MATERIAL PROVIDED:

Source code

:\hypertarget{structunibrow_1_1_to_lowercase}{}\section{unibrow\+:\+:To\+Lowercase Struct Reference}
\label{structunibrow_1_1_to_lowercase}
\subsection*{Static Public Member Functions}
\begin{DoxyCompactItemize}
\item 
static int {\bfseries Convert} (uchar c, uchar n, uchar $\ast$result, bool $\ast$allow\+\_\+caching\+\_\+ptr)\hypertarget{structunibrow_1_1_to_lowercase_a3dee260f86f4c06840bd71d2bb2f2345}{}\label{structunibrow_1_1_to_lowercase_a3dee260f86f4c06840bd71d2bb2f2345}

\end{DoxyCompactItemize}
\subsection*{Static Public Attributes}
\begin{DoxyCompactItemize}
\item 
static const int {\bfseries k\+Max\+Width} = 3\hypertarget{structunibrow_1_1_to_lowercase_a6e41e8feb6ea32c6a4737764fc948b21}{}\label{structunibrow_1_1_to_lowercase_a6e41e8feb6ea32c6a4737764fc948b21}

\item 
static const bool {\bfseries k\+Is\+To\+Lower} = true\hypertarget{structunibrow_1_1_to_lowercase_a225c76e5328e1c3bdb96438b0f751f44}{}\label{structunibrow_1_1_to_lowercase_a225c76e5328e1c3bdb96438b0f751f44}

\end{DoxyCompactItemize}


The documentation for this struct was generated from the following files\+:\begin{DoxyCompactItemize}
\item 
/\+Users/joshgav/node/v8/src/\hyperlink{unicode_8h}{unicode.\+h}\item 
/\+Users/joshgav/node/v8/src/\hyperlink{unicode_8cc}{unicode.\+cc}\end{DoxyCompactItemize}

YOUR OBJECTIVE:
In the preceding records, how many lines include the word "bool"? Reply with the number only.

FINISHED TASK:
2